A consultant asked Proctor and Gamble if they would pay $1 million dollars if he could double their shampoo sales. They agreed. His advice was to add one word to the instructions of “wet hair and apply shampoo.” That word was “repeat.” The story is that they gratefully paid the fee.
Do you actually need to repeat? I doubt it.
As we head toward the prime selling season, we need to ask ourselves a question. Should we participate?
I have not for many years, but it was mostly for religious reasons. Most Christmas customs have little to do with Christianity. While these reasons still exist for me, mainly today the emphasis for me is to avoid the whole mess that is Christmas. Even if the day after Thanksgiving has great sales, I will stay home. Do I really need that soda stream machine that makes your own soda? Trust me, I didn’t and you don’t. While I do use it on occasion, we all know that it belongs in the closet with the other products we buy but do not use.

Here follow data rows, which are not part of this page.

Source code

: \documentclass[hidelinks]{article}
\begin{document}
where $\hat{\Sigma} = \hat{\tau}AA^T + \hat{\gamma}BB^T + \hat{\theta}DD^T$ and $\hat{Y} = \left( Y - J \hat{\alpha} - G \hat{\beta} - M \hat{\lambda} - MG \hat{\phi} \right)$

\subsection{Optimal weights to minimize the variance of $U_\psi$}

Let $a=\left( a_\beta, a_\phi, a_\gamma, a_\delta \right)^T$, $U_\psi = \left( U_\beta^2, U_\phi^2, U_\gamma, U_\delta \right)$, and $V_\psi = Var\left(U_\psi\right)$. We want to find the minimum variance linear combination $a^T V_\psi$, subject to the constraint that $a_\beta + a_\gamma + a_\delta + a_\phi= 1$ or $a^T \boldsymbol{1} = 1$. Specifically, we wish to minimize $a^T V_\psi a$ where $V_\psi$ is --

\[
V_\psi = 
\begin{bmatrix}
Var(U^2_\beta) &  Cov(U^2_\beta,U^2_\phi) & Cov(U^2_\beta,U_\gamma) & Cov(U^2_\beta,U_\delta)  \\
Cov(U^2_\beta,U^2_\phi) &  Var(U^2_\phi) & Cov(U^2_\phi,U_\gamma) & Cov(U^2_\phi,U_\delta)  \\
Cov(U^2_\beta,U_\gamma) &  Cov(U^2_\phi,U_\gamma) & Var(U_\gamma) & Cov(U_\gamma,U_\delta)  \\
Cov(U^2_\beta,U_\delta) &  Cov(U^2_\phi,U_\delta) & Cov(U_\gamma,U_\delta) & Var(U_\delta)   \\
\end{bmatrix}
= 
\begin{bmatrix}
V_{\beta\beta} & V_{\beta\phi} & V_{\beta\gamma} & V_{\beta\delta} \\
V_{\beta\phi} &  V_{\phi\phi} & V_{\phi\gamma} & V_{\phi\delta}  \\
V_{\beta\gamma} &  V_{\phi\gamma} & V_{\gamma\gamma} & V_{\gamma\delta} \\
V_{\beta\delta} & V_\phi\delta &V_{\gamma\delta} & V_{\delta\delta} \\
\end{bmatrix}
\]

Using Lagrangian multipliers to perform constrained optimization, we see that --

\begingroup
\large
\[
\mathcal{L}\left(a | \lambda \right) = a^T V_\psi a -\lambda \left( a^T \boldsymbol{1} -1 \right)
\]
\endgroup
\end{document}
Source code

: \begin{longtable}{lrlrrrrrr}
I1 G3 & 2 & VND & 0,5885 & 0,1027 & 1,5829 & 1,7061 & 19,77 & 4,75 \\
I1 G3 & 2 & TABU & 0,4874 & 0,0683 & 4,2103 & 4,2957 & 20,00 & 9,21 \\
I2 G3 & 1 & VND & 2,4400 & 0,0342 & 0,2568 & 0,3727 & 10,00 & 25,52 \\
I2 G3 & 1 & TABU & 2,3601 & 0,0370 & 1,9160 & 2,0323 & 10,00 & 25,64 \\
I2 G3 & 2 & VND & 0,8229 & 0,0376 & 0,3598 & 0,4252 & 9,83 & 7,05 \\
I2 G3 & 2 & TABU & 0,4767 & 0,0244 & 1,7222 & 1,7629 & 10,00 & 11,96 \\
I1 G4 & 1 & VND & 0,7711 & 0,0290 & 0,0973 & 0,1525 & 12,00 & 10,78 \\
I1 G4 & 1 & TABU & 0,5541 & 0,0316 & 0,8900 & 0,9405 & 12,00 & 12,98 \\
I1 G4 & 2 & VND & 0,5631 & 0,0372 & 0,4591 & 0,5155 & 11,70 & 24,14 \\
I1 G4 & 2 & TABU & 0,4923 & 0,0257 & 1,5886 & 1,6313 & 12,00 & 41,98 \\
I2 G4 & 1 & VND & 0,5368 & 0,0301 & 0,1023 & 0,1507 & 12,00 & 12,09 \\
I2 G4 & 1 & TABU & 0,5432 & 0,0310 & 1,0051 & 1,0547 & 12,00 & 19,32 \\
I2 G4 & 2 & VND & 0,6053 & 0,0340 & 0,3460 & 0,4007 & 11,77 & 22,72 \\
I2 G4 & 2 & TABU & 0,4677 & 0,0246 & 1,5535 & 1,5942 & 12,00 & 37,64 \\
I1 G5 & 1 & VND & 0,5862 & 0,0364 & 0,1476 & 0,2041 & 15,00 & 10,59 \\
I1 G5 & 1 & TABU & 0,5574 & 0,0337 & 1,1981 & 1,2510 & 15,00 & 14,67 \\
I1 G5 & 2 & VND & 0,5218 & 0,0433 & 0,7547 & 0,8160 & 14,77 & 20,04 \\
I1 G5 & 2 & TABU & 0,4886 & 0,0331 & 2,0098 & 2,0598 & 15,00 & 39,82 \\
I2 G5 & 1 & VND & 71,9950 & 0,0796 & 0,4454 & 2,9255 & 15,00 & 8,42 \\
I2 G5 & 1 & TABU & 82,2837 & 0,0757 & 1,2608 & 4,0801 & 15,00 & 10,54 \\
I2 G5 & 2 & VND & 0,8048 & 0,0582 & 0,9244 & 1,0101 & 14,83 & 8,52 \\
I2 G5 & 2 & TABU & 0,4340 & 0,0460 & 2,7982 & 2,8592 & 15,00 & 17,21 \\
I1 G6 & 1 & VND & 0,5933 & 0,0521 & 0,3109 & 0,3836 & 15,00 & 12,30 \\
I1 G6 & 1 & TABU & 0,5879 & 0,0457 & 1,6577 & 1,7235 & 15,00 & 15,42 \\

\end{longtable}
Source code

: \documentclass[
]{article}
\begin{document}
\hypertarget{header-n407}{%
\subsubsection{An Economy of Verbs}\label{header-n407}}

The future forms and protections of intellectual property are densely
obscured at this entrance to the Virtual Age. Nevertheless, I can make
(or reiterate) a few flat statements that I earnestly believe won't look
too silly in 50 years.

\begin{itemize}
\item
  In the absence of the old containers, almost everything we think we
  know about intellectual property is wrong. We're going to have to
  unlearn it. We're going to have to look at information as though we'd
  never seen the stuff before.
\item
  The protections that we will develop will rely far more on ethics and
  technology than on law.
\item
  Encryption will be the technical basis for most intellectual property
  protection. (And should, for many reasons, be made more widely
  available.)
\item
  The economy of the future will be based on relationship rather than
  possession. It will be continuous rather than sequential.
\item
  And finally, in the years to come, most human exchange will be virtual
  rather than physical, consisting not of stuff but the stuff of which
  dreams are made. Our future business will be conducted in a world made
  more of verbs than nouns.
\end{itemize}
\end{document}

So if you decide to celebrate Christmas, I have two practical suggestions.
The first is to take those things in the closet you do not need and give them away as Christmas presents. Try to remember who gave it to you and give it back! I heard about one fruitcake that has been given back and forth for 20 years!
Another suggestion is to do what my cousin’s family does. Each name is written on paper and each person draws one name. No other presents allowed. There is a limit on the amount to be spent. I think that parents also buy an extra toy for any young children in the family. While this may seem harsh, I bet the joy that will be in the house in January when the Capital One bill is opened will be great.
The best way to starve Babylon is obvious, do not feed it.
This is one reason our family does not watch TV much anymore. That way we avoid the confusion between wants and needs that advertising brings.
No, do not repeat. Once in the shower is enough.